> What is required: All lines in the records below from the line with "deployment, testing, visualization" through the line with "## Concept and Mathematical Background" are to be given again exactly, both ends included; the pictures are to be left out.

(Dataset entries)
====

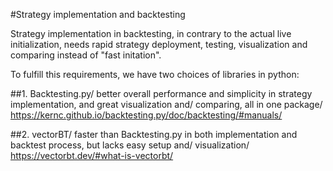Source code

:#Strategy implementation and backtesting

Strategy implementation in backtesting, in contrary to the actual live initialization, needs rapid strategy 
deployment, testing, visualization and comparing instead of "fast initation".

To fulfill this requirements, we have two choices of libraries in python:

##1. Backtesting.py/
	better overall performance and simplicity in strategy implementation, and great visualization and/ 
	comparing, all in one package/
	https://kernc.github.io/backtesting.py/doc/backtesting/#manuals/

##2. vectorBT/
	faster than Backtesting.py in both implementation and backtest process, but lacks easy setup and/ 
	visualization/
	https://vectorbt.dev/#what-is-vectorbt/
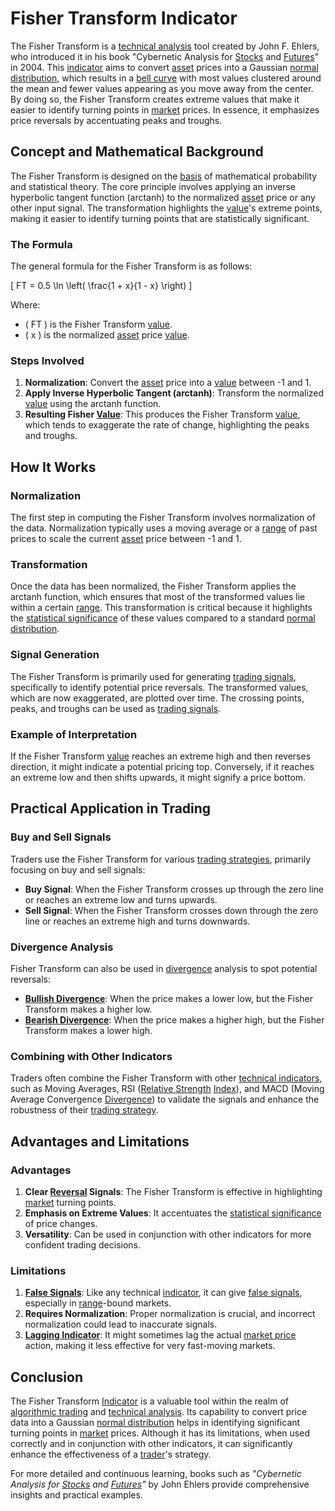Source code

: # Fisher Transform Indicator

The Fisher Transform is a [technical analysis](../t/technical_analysis.md) tool created by John F. Ehlers, who introduced it in his book "Cybernetic Analysis for [Stocks](../s/stock.md) and [Futures](../f/futures.md)" in 2004. This [indicator](../i/indicator.md) aims to convert [asset](../a/asset.md) prices into a Gaussian [normal distribution](../n/normal_distribution_in_trading.md), which results in a [bell curve](../b/bell_curve.md) with most values clustered around the mean and fewer values appearing as you move away from the center. By doing so, the Fisher Transform creates extreme values that make it easier to identify turning points in [market](../m/market.md) prices. In essence, it emphasizes price reversals by accentuating peaks and troughs.

## Concept and Mathematical Background

The Fisher Transform is designed on the [basis](../b/basis.md) of mathematical probability and statistical theory. The core principle involves applying an inverse hyperbolic tangent function (arctanh) to the normalized [asset](../a/asset.md) price or any other input signal. The transformation highlights the [value](../v/value.md)'s extreme points, making it easier to identify turning points that are statistically significant.

### The Formula

The general formula for the Fisher Transform is as follows:

\[ FT = 0.5 \ln \left( \frac{1 + x}{1 - x} \right) \]

Where:
- \( FT \) is the Fisher Transform [value](../v/value.md).
- \( x \) is the normalized [asset](../a/asset.md) price [value](../v/value.md).

### Steps Involved

1. **Normalization**: Convert the [asset](../a/asset.md) price into a [value](../v/value.md) between -1 and 1.
2. **Apply Inverse Hyperbolic Tangent (arctanh)**: Transform the normalized [value](../v/value.md) using the arctanh function.
3. **Resulting Fisher [Value](../v/value.md)**: This produces the Fisher Transform [value](../v/value.md), which tends to exaggerate the rate of change, highlighting the peaks and troughs.

## How It Works

### Normalization

The first step in computing the Fisher Transform involves normalization of the data. Normalization typically uses a moving average or a [range](../r/range.md) of past prices to scale the current [asset](../a/asset.md) price between -1 and 1.

### Transformation

Once the data has been normalized, the Fisher Transform applies the arctanh function, which ensures that most of the transformed values lie within a certain [range](../r/range.md). This transformation is critical because it highlights the [statistical significance](../s/statistical_significance.md) of these values compared to a standard [normal distribution](../n/normal_distribution_in_trading.md).

### Signal Generation

The Fisher Transform is primarily used for generating [trading signals](../t/trading_signals.md), specifically to identify potential price reversals. The transformed values, which are now exaggerated, are plotted over time. The crossing points, peaks, and troughs can be used as [trading signals](../t/trading_signals.md).

### Example of Interpretation

If the Fisher Transform [value](../v/value.md) reaches an extreme high and then reverses direction, it might indicate a potential pricing top. Conversely, if it reaches an extreme low and then shifts upwards, it might signify a price bottom.

## Practical Application in Trading

### Buy and Sell Signals

Traders use the Fisher Transform for various [trading strategies](../t/trading_strategies.md), primarily focusing on buy and sell signals:

- **Buy Signal**: When the Fisher Transform crosses up through the zero line or reaches an extreme low and turns upwards.
- **Sell Signal**: When the Fisher Transform crosses down through the zero line or reaches an extreme high and turns downwards.

### Divergence Analysis

Fisher Transform can also be used in [divergence](../d/divergence.md) analysis to spot potential reversals:

- **[Bullish Divergence](../b/bullish_divergence.md)**: When the price makes a lower low, but the Fisher Transform makes a higher low.
- **[Bearish Divergence](../b/bearish_divergence.md)**: When the price makes a higher high, but the Fisher Transform makes a lower high.

### Combining with Other Indicators

Traders often combine the Fisher Transform with other [technical indicators](../t/technical_indicator.md), such as Moving Averages, RSI ([Relative Strength](../r/relative_strength.md) [Index](../i/index.md)), and MACD (Moving Average Convergence [Divergence](../d/divergence.md)) to validate the signals and enhance the robustness of their [trading strategy](../t/trading_strategy.md).

## Advantages and Limitations

### Advantages

1. **Clear [Reversal](../r/reversal.md) Signals**: The Fisher Transform is effective in highlighting [market](../m/market.md) turning points.
2. **Emphasis on Extreme Values**: It accentuates the [statistical significance](../s/statistical_significance.md) of price changes.
3. **Versatility**: Can be used in conjunction with other indicators for more confident trading decisions.

### Limitations

1. **[False Signals](../f/false_signals_in_trading.md)**: Like any technical [indicator](../i/indicator.md), it can give [false signals](../f/false_signals_in_trading.md), especially in [range](../r/range.md)-bound markets.
2. **Requires Normalization**: Proper normalization is crucial, and incorrect normalization could lead to inaccurate signals.
3. **[Lagging Indicator](../l/lagging_indicator.md)**: It might sometimes lag the actual [market price](../m/market_price.md) action, making it less effective for very fast-moving markets.

## Conclusion

The Fisher Transform [Indicator](../i/indicator.md) is a valuable tool within the realm of [algorithmic trading](../a/accountability.md) and [technical analysis](../t/technical_analysis.md). Its capability to convert price data into a Gaussian [normal distribution](../n/normal_distribution_in_trading.md) helps in identifying significant turning points in [market](../m/market.md) prices. Although it has its limitations, when used correctly and in conjunction with other indicators, it can significantly enhance the effectiveness of a [trader](../t/trader.md)'s strategy.

For more detailed and continuous learning, books such as *"Cybernetic Analysis for [Stocks](../s/stock.md) and [Futures](../f/futures.md)"* by John Ehlers provide comprehensive insights and practical examples.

====

> Answer section:
deployment, testing, visualization and comparing instead of "fast initation".

To fulfill this requirements, we have two choices of libraries in python:

##1. Backtesting.py/
	better overall performance and simplicity in strategy implementation, and great visualization and/ 
	comparing, all in one package/
	https://kernc.github.io/backtesting.py/doc/backtesting/#manuals/

##2. vectorBT/
	faster than Backtesting.py in both implementation and backtest process, but lacks easy setup and/ 
	visualization/
	https://vectorbt.dev/#what-is-vectorbt/
Source code

: # Fisher Transform Indicator

The Fisher Transform is a [technical analysis](../t/technical_analysis.md) tool created by John F. Ehlers, who introduced it in his book "Cybernetic Analysis for [Stocks](../s/stock.md) and [Futures](../f/futures.md)" in 2004. This [indicator](../i/indicator.md) aims to convert [asset](../a/asset.md) prices into a Gaussian [normal distribution](../n/normal_distribution_in_trading.md), which results in a [bell curve](../b/bell_curve.md) with most values clustered around the mean and fewer values appearing as you move away from the center. By doing so, the Fisher Transform creates extreme values that make it easier to identify turning points in [market](../m/market.md) prices. In essence, it emphasizes price reversals by accentuating peaks and troughs.

## Concept and Mathematical Background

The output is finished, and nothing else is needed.